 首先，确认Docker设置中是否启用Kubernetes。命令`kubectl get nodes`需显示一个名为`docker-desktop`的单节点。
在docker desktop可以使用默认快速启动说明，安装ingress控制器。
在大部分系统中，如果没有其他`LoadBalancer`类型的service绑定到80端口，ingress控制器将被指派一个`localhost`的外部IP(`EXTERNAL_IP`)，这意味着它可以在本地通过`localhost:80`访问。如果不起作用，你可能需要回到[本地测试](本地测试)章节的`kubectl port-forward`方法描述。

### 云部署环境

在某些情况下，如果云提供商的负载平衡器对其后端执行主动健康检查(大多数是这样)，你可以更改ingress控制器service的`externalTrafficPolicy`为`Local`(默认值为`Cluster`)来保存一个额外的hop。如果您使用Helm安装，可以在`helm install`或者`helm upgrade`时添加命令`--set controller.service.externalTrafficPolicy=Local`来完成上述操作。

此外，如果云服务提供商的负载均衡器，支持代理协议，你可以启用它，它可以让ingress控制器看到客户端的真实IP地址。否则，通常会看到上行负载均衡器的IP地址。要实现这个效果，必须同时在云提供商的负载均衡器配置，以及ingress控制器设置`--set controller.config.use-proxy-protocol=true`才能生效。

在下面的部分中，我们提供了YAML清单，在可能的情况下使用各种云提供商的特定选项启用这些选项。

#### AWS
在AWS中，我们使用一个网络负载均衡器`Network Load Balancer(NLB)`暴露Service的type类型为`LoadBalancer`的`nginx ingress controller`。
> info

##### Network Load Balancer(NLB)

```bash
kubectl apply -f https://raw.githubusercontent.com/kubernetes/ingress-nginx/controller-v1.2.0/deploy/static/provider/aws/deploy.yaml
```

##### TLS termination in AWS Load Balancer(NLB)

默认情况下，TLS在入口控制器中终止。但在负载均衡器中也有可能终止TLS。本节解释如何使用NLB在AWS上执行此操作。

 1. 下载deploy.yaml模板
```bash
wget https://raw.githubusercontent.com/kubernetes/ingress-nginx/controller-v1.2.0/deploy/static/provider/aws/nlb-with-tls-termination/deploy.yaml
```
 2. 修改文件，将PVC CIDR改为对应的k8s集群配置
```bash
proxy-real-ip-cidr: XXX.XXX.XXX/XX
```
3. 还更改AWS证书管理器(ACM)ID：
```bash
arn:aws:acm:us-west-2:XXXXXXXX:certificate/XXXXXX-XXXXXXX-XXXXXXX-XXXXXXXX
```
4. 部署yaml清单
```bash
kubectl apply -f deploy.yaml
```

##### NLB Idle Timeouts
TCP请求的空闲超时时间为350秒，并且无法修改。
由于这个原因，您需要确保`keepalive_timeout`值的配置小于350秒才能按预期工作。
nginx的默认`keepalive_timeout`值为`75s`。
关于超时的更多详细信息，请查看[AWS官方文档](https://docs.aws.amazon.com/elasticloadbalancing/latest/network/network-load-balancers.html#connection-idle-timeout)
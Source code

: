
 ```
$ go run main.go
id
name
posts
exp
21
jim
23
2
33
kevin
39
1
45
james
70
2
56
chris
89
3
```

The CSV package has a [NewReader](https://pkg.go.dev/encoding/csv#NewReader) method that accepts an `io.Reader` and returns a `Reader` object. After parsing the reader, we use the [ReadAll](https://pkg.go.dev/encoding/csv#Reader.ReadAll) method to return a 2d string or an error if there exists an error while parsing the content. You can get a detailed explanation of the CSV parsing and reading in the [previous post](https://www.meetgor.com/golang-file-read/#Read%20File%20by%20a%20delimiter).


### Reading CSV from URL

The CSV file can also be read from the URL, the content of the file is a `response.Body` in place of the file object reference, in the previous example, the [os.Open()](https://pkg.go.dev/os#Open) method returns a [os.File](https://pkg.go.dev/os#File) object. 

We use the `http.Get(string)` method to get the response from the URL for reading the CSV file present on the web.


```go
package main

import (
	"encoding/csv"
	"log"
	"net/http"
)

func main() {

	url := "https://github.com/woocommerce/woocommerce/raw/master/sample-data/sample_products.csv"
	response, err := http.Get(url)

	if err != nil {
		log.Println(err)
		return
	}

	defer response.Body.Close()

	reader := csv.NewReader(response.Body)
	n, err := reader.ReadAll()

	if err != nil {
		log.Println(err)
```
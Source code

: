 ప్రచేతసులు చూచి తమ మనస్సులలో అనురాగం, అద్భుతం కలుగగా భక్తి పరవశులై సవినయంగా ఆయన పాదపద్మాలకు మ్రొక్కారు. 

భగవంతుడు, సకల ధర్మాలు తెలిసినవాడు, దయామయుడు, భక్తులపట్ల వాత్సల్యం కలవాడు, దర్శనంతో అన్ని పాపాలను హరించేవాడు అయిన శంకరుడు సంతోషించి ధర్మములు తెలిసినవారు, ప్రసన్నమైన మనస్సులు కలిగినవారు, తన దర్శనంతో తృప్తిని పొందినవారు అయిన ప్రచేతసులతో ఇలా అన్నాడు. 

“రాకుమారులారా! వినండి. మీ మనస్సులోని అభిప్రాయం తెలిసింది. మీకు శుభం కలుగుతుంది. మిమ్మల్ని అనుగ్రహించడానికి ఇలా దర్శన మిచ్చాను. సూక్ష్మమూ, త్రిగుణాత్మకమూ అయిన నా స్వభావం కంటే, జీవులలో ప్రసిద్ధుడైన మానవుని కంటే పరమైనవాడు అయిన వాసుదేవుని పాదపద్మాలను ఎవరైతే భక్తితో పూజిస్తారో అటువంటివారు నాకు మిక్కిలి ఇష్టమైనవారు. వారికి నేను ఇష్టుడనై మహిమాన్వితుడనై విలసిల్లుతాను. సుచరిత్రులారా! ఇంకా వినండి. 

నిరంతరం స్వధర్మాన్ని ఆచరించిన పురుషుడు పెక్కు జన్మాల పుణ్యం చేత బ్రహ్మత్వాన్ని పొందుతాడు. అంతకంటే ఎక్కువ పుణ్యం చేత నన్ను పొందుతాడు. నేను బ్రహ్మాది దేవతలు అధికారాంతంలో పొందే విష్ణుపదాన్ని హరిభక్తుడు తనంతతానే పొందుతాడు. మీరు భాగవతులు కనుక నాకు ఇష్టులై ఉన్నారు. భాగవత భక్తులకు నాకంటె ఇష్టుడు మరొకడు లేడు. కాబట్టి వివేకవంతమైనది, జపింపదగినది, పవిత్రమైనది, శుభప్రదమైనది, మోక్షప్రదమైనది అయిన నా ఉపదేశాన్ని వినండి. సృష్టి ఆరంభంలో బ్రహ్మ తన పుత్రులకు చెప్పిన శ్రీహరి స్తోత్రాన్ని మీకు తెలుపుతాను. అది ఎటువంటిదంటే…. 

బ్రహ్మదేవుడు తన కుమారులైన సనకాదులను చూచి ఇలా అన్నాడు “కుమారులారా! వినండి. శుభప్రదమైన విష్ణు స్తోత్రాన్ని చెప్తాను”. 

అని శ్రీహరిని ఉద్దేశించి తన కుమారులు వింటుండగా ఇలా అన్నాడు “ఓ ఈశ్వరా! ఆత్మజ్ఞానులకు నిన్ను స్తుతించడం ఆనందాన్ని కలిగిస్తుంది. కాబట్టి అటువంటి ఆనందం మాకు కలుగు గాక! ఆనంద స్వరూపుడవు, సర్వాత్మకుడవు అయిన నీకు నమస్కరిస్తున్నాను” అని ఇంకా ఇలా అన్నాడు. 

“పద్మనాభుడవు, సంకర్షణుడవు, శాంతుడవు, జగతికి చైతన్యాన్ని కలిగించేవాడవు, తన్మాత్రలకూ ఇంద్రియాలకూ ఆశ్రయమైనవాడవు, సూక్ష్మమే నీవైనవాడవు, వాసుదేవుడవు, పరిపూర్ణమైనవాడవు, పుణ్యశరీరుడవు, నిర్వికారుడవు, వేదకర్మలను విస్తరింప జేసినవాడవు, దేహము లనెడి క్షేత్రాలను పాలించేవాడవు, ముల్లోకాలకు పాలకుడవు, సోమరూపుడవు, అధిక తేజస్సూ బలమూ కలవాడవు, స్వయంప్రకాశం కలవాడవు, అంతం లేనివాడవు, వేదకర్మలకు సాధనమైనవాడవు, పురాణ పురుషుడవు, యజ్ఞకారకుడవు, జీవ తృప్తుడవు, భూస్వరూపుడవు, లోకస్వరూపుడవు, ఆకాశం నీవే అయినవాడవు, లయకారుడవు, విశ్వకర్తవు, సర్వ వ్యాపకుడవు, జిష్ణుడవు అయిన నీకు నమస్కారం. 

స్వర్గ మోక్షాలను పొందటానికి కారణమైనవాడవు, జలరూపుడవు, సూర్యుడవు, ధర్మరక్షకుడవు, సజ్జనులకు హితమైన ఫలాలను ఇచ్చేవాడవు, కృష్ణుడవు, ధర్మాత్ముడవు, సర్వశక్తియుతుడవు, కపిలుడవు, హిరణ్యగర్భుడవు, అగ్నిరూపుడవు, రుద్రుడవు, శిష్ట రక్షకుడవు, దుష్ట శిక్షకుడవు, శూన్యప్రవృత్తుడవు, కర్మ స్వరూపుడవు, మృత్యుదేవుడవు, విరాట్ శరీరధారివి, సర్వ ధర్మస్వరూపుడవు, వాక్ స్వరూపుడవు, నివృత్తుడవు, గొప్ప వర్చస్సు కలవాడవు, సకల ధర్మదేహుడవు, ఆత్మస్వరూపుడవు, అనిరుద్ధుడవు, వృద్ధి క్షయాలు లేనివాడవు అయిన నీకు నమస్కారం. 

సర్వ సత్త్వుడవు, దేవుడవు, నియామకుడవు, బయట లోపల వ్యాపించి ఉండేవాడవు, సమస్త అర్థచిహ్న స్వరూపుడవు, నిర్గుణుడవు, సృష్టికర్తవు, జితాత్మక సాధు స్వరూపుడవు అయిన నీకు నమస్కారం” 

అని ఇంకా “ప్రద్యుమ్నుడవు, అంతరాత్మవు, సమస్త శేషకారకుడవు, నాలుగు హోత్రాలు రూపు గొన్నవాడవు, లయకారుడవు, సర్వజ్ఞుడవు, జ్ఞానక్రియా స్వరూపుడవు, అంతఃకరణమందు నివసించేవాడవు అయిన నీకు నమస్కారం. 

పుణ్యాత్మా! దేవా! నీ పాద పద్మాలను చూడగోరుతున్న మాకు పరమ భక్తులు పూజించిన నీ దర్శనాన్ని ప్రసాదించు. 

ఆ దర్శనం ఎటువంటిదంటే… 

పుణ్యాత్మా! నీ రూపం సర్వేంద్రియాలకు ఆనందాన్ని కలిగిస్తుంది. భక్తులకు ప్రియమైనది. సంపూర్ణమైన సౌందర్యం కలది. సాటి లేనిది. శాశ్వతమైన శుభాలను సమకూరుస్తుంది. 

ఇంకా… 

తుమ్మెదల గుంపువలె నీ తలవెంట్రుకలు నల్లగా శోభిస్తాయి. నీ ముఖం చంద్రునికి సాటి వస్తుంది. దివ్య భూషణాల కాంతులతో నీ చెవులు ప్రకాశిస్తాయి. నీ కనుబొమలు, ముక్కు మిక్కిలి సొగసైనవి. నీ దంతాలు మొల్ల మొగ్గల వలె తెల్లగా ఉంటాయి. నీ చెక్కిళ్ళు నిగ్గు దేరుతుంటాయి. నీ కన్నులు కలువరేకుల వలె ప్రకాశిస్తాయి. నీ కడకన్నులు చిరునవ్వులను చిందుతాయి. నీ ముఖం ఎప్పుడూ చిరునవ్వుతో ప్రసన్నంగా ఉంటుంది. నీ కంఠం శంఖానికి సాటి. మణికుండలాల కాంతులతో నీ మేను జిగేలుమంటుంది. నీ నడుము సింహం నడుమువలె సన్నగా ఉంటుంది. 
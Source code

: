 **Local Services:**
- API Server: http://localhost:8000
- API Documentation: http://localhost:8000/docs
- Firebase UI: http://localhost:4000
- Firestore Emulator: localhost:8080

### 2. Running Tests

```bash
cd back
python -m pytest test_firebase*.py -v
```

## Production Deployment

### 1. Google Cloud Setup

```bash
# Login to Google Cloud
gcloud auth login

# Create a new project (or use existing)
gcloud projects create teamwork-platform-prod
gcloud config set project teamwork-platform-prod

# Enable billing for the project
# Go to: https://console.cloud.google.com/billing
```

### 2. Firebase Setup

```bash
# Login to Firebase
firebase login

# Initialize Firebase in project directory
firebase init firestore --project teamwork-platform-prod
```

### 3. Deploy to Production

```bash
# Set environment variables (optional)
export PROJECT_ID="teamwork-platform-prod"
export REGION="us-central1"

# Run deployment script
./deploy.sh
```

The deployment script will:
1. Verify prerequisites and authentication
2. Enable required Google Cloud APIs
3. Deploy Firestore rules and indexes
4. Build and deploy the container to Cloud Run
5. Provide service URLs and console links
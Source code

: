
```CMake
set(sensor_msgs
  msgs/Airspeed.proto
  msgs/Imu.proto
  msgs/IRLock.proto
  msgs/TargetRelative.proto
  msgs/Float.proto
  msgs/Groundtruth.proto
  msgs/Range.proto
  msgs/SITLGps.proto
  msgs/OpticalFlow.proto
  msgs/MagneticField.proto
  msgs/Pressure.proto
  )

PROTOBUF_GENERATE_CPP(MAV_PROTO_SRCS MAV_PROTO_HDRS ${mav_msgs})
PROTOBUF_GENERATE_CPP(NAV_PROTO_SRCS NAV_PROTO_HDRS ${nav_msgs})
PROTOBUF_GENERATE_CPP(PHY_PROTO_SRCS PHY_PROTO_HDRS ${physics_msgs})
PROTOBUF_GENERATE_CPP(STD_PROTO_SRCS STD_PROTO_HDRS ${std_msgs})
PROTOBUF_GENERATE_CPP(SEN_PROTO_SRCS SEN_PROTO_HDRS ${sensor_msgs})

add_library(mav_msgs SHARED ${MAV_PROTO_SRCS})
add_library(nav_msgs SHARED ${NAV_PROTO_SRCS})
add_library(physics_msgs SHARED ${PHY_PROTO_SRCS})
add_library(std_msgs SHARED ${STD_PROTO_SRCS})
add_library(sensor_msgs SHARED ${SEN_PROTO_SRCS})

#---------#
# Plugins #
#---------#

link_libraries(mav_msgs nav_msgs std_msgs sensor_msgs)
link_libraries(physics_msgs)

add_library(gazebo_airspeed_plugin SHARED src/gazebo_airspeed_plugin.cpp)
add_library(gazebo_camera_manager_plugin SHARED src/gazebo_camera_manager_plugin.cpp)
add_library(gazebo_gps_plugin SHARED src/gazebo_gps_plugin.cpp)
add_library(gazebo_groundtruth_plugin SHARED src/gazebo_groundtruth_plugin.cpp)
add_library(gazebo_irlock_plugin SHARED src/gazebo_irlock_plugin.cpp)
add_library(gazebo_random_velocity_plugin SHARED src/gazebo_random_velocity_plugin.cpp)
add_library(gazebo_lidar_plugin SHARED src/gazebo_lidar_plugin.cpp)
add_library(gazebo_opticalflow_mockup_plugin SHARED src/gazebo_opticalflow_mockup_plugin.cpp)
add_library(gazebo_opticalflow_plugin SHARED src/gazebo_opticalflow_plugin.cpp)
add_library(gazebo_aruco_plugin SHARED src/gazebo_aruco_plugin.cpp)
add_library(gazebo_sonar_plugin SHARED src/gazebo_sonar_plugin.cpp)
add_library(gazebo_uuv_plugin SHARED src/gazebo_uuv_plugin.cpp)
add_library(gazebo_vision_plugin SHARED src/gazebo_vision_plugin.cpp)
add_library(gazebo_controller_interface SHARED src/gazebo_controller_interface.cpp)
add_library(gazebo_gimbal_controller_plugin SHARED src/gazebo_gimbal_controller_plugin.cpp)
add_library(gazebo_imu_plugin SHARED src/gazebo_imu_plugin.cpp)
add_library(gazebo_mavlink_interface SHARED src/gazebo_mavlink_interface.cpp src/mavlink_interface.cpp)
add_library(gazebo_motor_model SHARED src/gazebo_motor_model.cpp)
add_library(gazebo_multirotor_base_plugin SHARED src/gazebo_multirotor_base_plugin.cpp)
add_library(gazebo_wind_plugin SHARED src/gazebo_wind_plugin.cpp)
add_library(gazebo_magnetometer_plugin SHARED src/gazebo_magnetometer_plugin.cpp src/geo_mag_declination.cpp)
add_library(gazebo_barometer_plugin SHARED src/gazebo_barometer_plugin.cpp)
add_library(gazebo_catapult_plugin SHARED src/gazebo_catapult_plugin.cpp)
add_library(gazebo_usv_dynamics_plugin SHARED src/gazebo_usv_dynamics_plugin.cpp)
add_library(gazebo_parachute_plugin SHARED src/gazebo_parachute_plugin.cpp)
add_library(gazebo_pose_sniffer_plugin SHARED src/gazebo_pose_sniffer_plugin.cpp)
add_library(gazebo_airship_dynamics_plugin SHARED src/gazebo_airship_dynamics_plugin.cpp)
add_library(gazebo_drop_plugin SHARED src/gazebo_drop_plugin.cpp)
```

**Work task**
Find "- API Server: http://localhost:8000" in the entries above and copy that whole line exactly, then each line after it through the line that contains "### 1. Google Cloud Setup".

**Written solution**
- API Server: http://localhost:8000
- API Documentation: http://localhost:8000/docs
- Firebase UI: http://localhost:4000
- Firestore Emulator: localhost:8080

### 2. Running Tests

```bash
cd back
python -m pytest test_firebase*.py -v
```

## Production Deployment

### 1. Google Cloud Setup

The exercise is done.